Saved data entries
________________
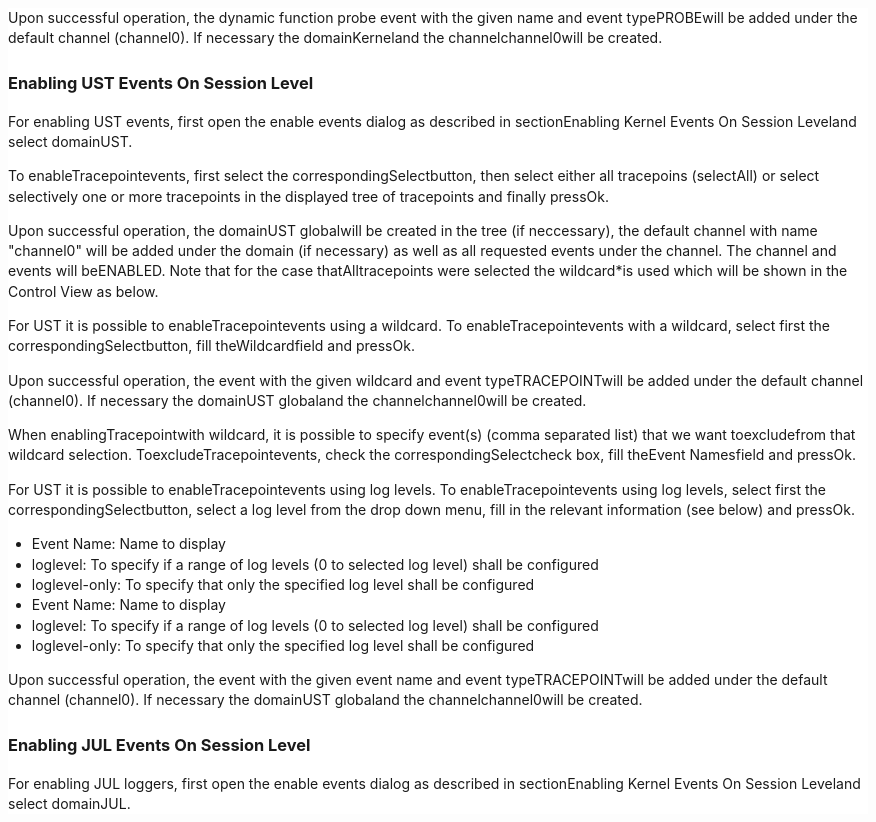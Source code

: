 Upon successful operation, the dynamic function probe event with the given name and event typePROBEwill be added under the default channel (channel0). If necessary the domainKerneland the channelchannel0will be created.



### Enabling UST Events On Session Level

For enabling UST events, first open the enable events dialog as described in sectionEnabling Kernel Events On Session Leveland select domainUST.

To enableTracepointevents, first select the correspondingSelectbutton, then select either all tracepoins (selectAll) or select selectively one or more tracepoints in the displayed tree of tracepoints and finally pressOk.



Upon successful operation, the domainUST globalwill be created in the tree (if neccessary), the default channel with name "channel0" will be added under the domain (if necessary) as well as all requested events under the channel. The channel and events will beENABLED. Note that for the case thatAlltracepoints were selected the wildcard*is used which will be shown in the Control View as below.



For UST it is possible to enableTracepointevents using a wildcard. To enableTracepointevents with a wildcard, select first the correspondingSelectbutton, fill theWildcardfield and pressOk.



Upon successful operation, the event with the given wildcard and event typeTRACEPOINTwill be added under the default channel (channel0). If necessary the domainUST globaland the channelchannel0will be created.



When enablingTracepointwith wildcard, it is possible to specify event(s) (comma separated list) that we want toexcludefrom that wildcard selection. ToexcludeTracepointevents, check the correspondingSelectcheck box, fill theEvent Namesfield and pressOk.



For UST it is possible to enableTracepointevents using log levels. To enableTracepointevents using log levels, select first the correspondingSelectbutton, select a log level from the drop down menu, fill in the relevant information (see below) and pressOk.
- Event Name: Name to display
- loglevel: To specify if a range of log levels (0 to selected log level) shall be configured
- loglevel-only: To specify that only the specified log level shall be configured
- Event Name: Name to display
- loglevel: To specify if a range of log levels (0 to selected log level) shall be configured
- loglevel-only: To specify that only the specified log level shall be configured



Upon successful operation, the event with the given event name and event typeTRACEPOINTwill be added under the default channel (channel0). If necessary the domainUST globaland the channelchannel0will be created.



### Enabling JUL Events On Session Level

For enabling JUL loggers, first open the enable events dialog as described in sectionEnabling Kernel Events On Session Leveland select domainJUL.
________________
ABOUT THIS TASK:
Retype the portion of the data above that starts on the line with "domainKerneland the channelchannel0will be created." and finishes on the line with "For enabling UST", including both of those lines.

TASK ANSWER:
: Upon successful operation, the dynamic function probe event with the given name and event typePROBEwill be added under the default channel (channel0). If necessary the domainKerneland the channelchannel0will be created.



### Enabling UST Events On Session Level

For enabling UST events, first open the enable events dialog as described in sectionEnabling Kernel Events On Session Leveland select domainUST.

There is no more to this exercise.